After Rita died, my family made the six hour drive to Pennsylvania to be with my aunt and to attend the wake and funeral. I remember sitting at my aunt’s kitchen table the day we arrived into town. Surrounded by aunts, uncles, and cousins, I listened to my aunt calmly recount the same story over and over — the phone call from the police, rushing to the hospital, calling her other children in the middle of the night to come right away — as each new visitor joined the room. The mood was somber but there were no tears.
That night we went to Rita’s wake. The only memory I have of Rita is seeing her lying in a casket in a purple velour dress, so young and pretty, with long auburn hair just like mine.
I remember the funeral the next day as the most emotionally traumatic thing I’ve ever witnessed.
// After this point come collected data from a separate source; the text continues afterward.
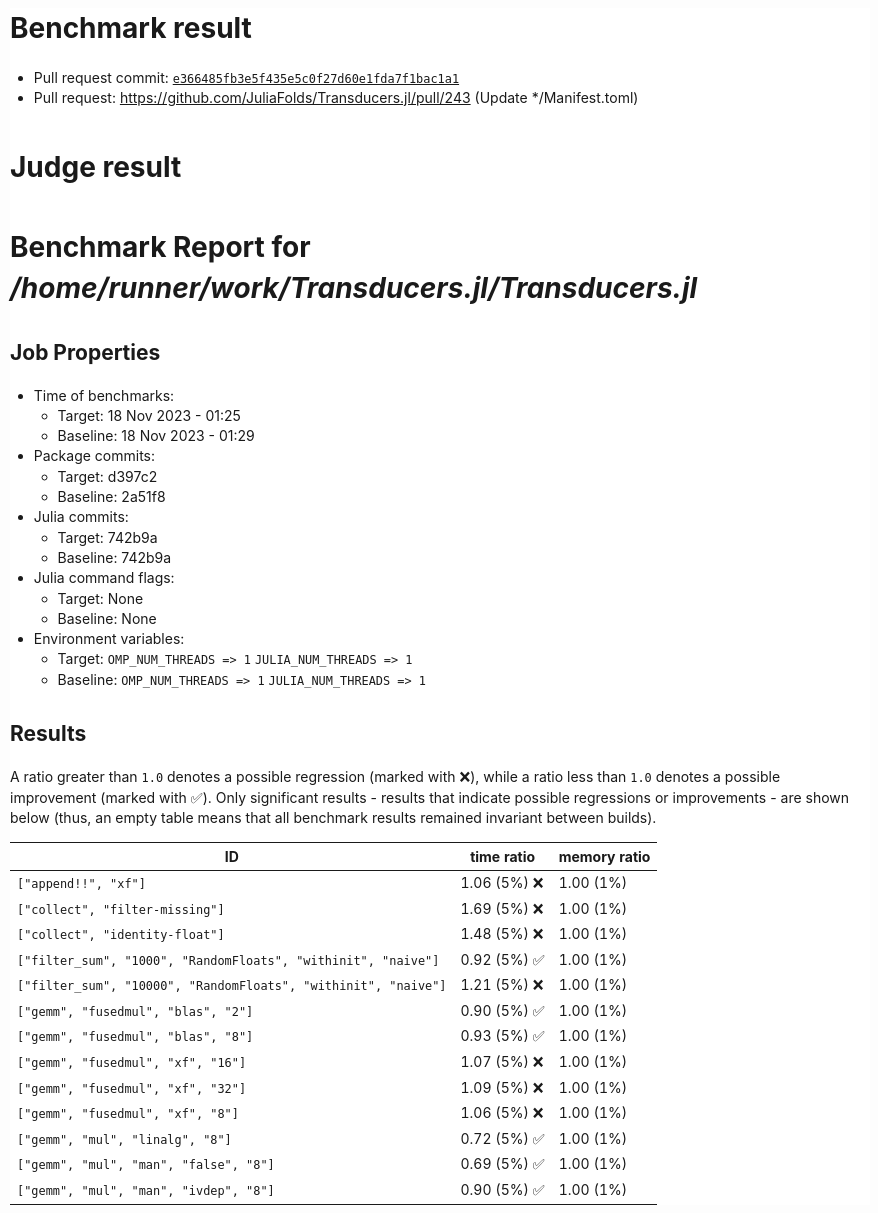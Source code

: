 # Benchmark result

* Pull request commit: [`e366485fb3e5f435e5c0f27d60e1fda7f1bac1a1`](https://github.com/JuliaFolds/Transducers.jl/commit/e366485fb3e5f435e5c0f27d60e1fda7f1bac1a1)
* Pull request: <https://github.com/JuliaFolds/Transducers.jl/pull/243> (Update */Manifest.toml)

# Judge result
# Benchmark Report for */home/runner/work/Transducers.jl/Transducers.jl*

## Job Properties
* Time of benchmarks:
    - Target: 18 Nov 2023 - 01:25
    - Baseline: 18 Nov 2023 - 01:29
* Package commits:
    - Target: d397c2
    - Baseline: 2a51f8
* Julia commits:
    - Target: 742b9a
    - Baseline: 742b9a
* Julia command flags:
    - Target: None
    - Baseline: None
* Environment variables:
    - Target: `OMP_NUM_THREADS => 1` `JULIA_NUM_THREADS => 1`
    - Baseline: `OMP_NUM_THREADS => 1` `JULIA_NUM_THREADS => 1`

## Results
A ratio greater than `1.0` denotes a possible regression (marked with :x:), while a ratio less
than `1.0` denotes a possible improvement (marked with :white_check_mark:). Only significant results - results
that indicate possible regressions or improvements - are shown below (thus, an empty table means that all
benchmark results remained invariant between builds).

| ID                                                             | time ratio                   | memory ratio                 |
|----------------------------------------------------------------|------------------------------|------------------------------|
| `["append!!", "xf"]`                                           |                1.06 (5%) :x: |                   1.00 (1%)  |
| `["collect", "filter-missing"]`                                |                1.69 (5%) :x: |                   1.00 (1%)  |
| `["collect", "identity-float"]`                                |                1.48 (5%) :x: |                   1.00 (1%)  |
| `["filter_sum", "1000", "RandomFloats", "withinit", "naive"]`  | 0.92 (5%) :white_check_mark: |                   1.00 (1%)  |
| `["filter_sum", "10000", "RandomFloats", "withinit", "naive"]` |                1.21 (5%) :x: |                   1.00 (1%)  |
| `["gemm", "fusedmul", "blas", "2"]`                            | 0.90 (5%) :white_check_mark: |                   1.00 (1%)  |
| `["gemm", "fusedmul", "blas", "8"]`                            | 0.93 (5%) :white_check_mark: |                   1.00 (1%)  |
| `["gemm", "fusedmul", "xf", "16"]`                             |                1.07 (5%) :x: |                   1.00 (1%)  |
| `["gemm", "fusedmul", "xf", "32"]`                             |                1.09 (5%) :x: |                   1.00 (1%)  |
| `["gemm", "fusedmul", "xf", "8"]`                              |                1.06 (5%) :x: |                   1.00 (1%)  |
| `["gemm", "mul", "linalg", "8"]`                               | 0.72 (5%) :white_check_mark: |                   1.00 (1%)  |
| `["gemm", "mul", "man", "false", "8"]`                         | 0.69 (5%) :white_check_mark: |                   1.00 (1%)  |
| `["gemm", "mul", "man", "ivdep", "8"]`                         | 0.90 (5%) :white_check_mark: |                   1.00 (1%)  |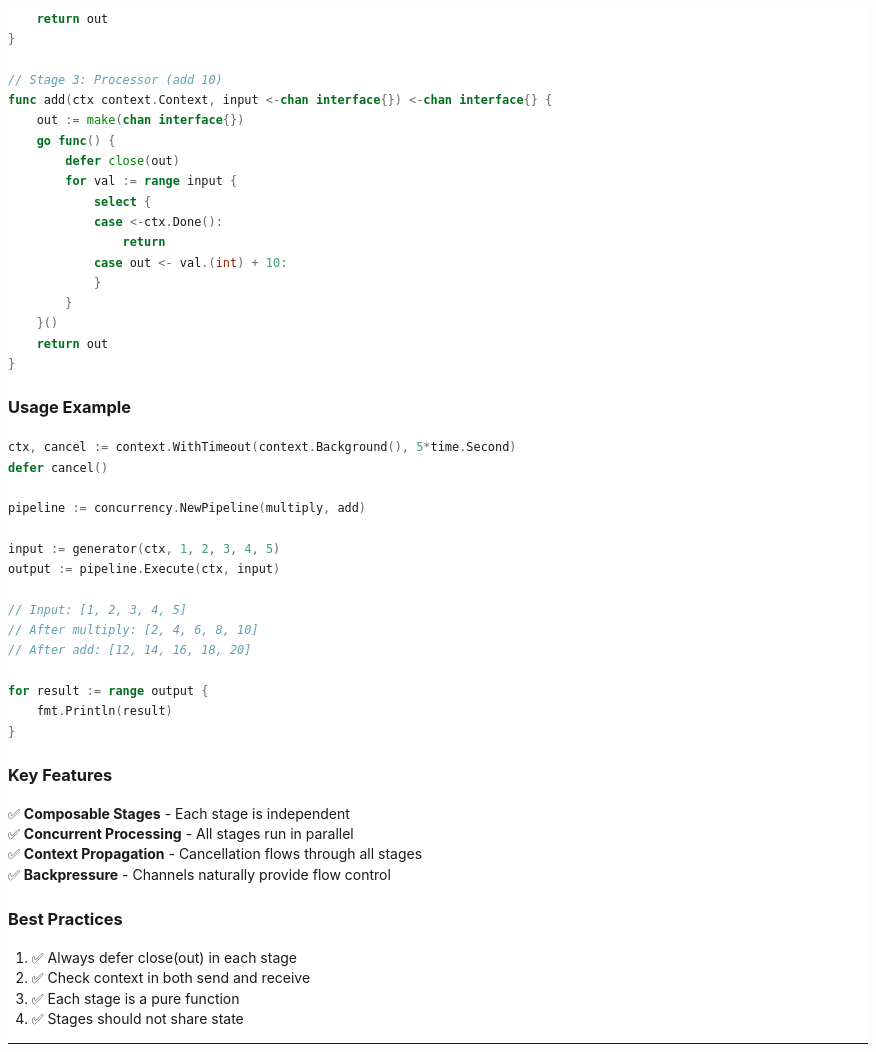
 ```go
    return out
}

// Stage 3: Processor (add 10)
func add(ctx context.Context, input <-chan interface{}) <-chan interface{} {
    out := make(chan interface{})
    go func() {
        defer close(out)
        for val := range input {
            select {
            case <-ctx.Done():
                return
            case out <- val.(int) + 10:
            }
        }
    }()
    return out
}
```

### Usage Example

```go
ctx, cancel := context.WithTimeout(context.Background(), 5*time.Second)
defer cancel()

pipeline := concurrency.NewPipeline(multiply, add)

input := generator(ctx, 1, 2, 3, 4, 5)
output := pipeline.Execute(ctx, input)

// Input: [1, 2, 3, 4, 5]
// After multiply: [2, 4, 6, 8, 10]
// After add: [12, 14, 16, 18, 20]

for result := range output {
    fmt.Println(result)
}
```

### Key Features

✅ **Composable Stages** - Each stage is independent  
✅ **Concurrent Processing** - All stages run in parallel  
✅ **Context Propagation** - Cancellation flows through all stages  
✅ **Backpressure** - Channels naturally provide flow control

### Best Practices

1. ✅ Always defer close(out) in each stage
2. ✅ Check context in both send and receive
3. ✅ Each stage is a pure function
4. ✅ Stages should not share state

---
Rita’s family had been stoic through the wake and funeral Mass. But, Katherine, Rita’s younger sister, totally lost it at the grave site as they prepared to lower the casket to the earth. Screaming a string of “No, no, no,” Katherine hurled herself at the casket before she crumbled to the ground, a shrieking sobbing mess. The priest, along with Aunt Mary and her sons, approached Katherine in an attempt to help her, but Katherine wouldn’t or couldn’t stop screaming and she physically fought against her family. I stood helplessly watching through my own tears. It was absolutely horrible. To this day, I have not been the firsthand witness to anything more painfully horrible than that moment.
And still, my aunt did not shed a tear.
After the funeral, the family had dinner at the banquet room at the local hotel. I was no stranger to this hotel, as the banquet room was the same room used for similar functions after many of the other funerals I’d attended in that small town. As the evening wore on, my older sister and I decided to sneak rum and cokes (I told you it was an Irish funeral), and find a remote corner of the hotel where we could enjoy our libation with a good smoke or two. (Don’t judge me. It was the 70’s.)
We went to the opposite corner of the hotel, far away from the prying eyes of my mother, and found a quiet stairwell which would be the perfect spot for our indiscretion. But upon opening the door, we found Aunt Mary. She was curled up in the corner, sobbing. We went to her, and Aunt Mary continued to indulge her tears for a few minutes, taking some small amount of comfort in the arms of her young nieces. After a few moments, she broke from our arms, telling us she didn’t want her children to know she’d been crying. She asked us not to let anyone know how we found her, and to stay with her to help her compose herself. My sister offered the Visine in her purse. (Hey, it was the 70’s.) At some point, it occurred to Aunt Mary to ask us what we were up to. Never a good liar, I confessed our entire plot – cigarettes, rum and all. Aunt Mary laughed, and vowed to keep our secret, if we would keep hers.
Then, the three of us sat on the bottom stair. We shared two rum and cokes between the three of us and smoked menthol cigarettes, while my sister and I listened to my aunt share happy memories of her daughter. When the drinks were gone, Aunt Mary’s eyes were dry and we left to join the rest of the family in the banquet room. I think of that moment as my first step on the ladder of adulthood.
Aunt Mary died a few weeks ago at the ripe old age of 92. It was my first time back in Pennsylvania in many years. After the funeral, my sister and I drove up to the old hotel and sidled up to the bar. We ordered two rum and cokes and toasted, to Mary and Rita.